Using large numpy arrays and pandas dataframes with multiprocessing
Thanks to multiprocessing, it is relatively straightforward to write parallel code in Python. However, these processes communicate by copying and (de)serializing data, which can make parallel code even slower when large objects are passed back and forth. This post shows how to use shared memory to avoid all the copying and serializing, making it possible to have fast parallel code that works with large datasets.
The problem
In order to demonstrate the problem empirically, let us create a large data-frame and do some processing on each row:
import multiprocessing as mp
import numpy as np
import pandas as pd
from tqdm import tqdm
rows, cols = 1000, 5000
df = pd.DataFrame(
np.random.random(size=(rows, cols)),
columns=[f'Col-{i}' for i in range(cols)],
index=[f'Idx-{i}' for i in range(rows)]
)
print(f'Data size: {df.values.nbytes / 1024 / 1204:.1f} MB')
df.iloc[:5, :5]
Data size: 32.4 MB
Col-0 | Col-1 | Col-2 | Col-3 | Col-4 | |
---|---|---|---|---|---|
Idx-0 | 0.759636 | 0.475505 | 0.625045 | 0.806929 | 0.447964 |
Idx-1 | 0.085767 | 0.038912 | 0.726519 | 0.771332 | 0.287777 |
Idx-2 | 0.781693 | 0.589335 | 0.485391 | 0.090572 | 0.559625 |
Idx-3 | 0.309681 | 0.307883 | 0.656973 | 0.104621 | 0.171662 |
Idx-4 | 0.477405 | 0.211749 | 0.692536 | 0.574679 | 0.379362 |
Following is a simple, and a bit silly, row transformation: we construct a random matrix of the same size as the dataframe, take the mean across rows, and compute the outer product between it and the specified row.

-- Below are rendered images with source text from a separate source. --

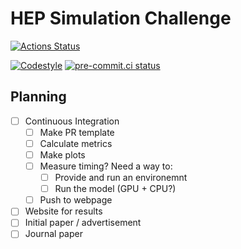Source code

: # HEP Simulation Challenge

[![Actions Status][actions-badge]][actions-link]
<!-- [![Documentation Status][rtd-badge]][rtd-link] -->

<!-- [![PyPI version][pypi-version]][pypi-link]
[![Conda-Forge][conda-badge]][conda-link]
[![PyPI platforms][pypi-platforms]][pypi-link]

[![GitHub Discussion][github-discussions-badge]][github-discussions-link] -->

<!-- SPHINX-START -->

<!-- prettier-ignore-start -->
[actions-badge]:            https://github.com/jet-net/simulation-challenge/workflows/CI/badge.svg
[actions-link]:             https://github.com/jet-net/simulation-challenge/actions
[conda-badge]:              https://img.shields.io/conda/vn/conda-forge/cookiecutter-test
[conda-link]:               https://github.com/conda-forge/cookiecutter-test-feedstock
[github-discussions-badge]: https://img.shields.io/static/v1?label=Discussions&message=Ask&color=blue&logo=github
[github-discussions-link]:  https://github.com/jet-net/simulation-challenge/discussions
[pypi-link]:                https://pypi.org/project/cookiecutter-test/
[pypi-platforms]:           https://img.shields.io/pypi/pyversions/cookiecutter-test
[pypi-version]:             https://img.shields.io/pypi/v/cookiecutter-test
[rtd-badge]:                https://readthedocs.org/projects/cookiecutter-test/badge/?version=latest
[rtd-link]:                 https://cookiecutter-test.readthedocs.io/en/latest/?badge=latest

<!-- prettier-ignore-end -->


[![Codestyle](https://img.shields.io/badge/code%20style-black-000000.svg)](https://github.com/psf/black)
[![pre-commit.ci status](https://results.pre-commit.ci/badge/github/jet-net/simulation-challenge/main.svg)](https://results.pre-commit.ci/latest/github/jet-net/simulation-challenge/main)

## Planning

 - [ ] Continuous Integration
   - [ ] Make PR template
   - [ ] Calculate metrics
   - [ ] Make plots
   - [ ] Measure timing? Need a way to:
     - [ ] Provide and run an environemnt
     - [ ] Run the model (GPU + CPU?)
   - [ ] Push to webpage
 - [ ] Website for results
 - [ ] Initial paper / advertisement
 - [ ] Journal paper
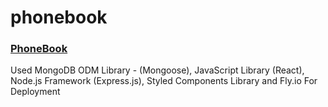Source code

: # phonebook
### [PhoneBook](https://phonebook-vite.fly.dev/)
Used MongoDB ODM Library - (Mongoose), JavaScript Library (React), Node.js Framework (Express.js), Styled Components Library and Fly.io For Deployment 
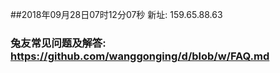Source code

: ##2018年09月28日07时12分07秒 新址: 159.65.88.63
### 兔友常见问题及解答: https://github.com/wanggonging/d/blob/w/FAQ.md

It is not too heavy computationally, but (this is the important part), both its inputs and outputs are matrices of size $1000\times5000$, which have five millions entries.
def do_work(args):
df, idx = args
data = np.random.random(size=(len(df), len(df.columns)))
result = np.outer(df.loc[idx], data.mean(axis=0))
return result
We first set a baseline by transforming 250 random rows in a sequential fashion:
process_rows = np.random.choice(len(df), 250)
for i in tqdm(process_rows):
result = do_work((df, df.index[i]))
100%|██████████| 250/250 [00:17<00:00, 13.98it/s]
This is how you would naively transform this code to a parallel version using multiprocessing:
with mp.Pool() as pool:
tasks = ((df, df.index[idx]) for idx in process_rows)
result = pool.imap(do_work, tasks)
for res in tqdm(result, total=len(process_rows)):
pass
100%|██████████| 250/250 [01:37<00:00, 2.57it/s]
This is much slower! As I hinted above, the problem is that the processes are exchanging a lot of data that has to be serialized, copied, and de-serialized. All of this takes time.
The solution
Thansk to shared_memory
, making this fast is a breeze! A caveat, though: it only works with Python 3.8 or above.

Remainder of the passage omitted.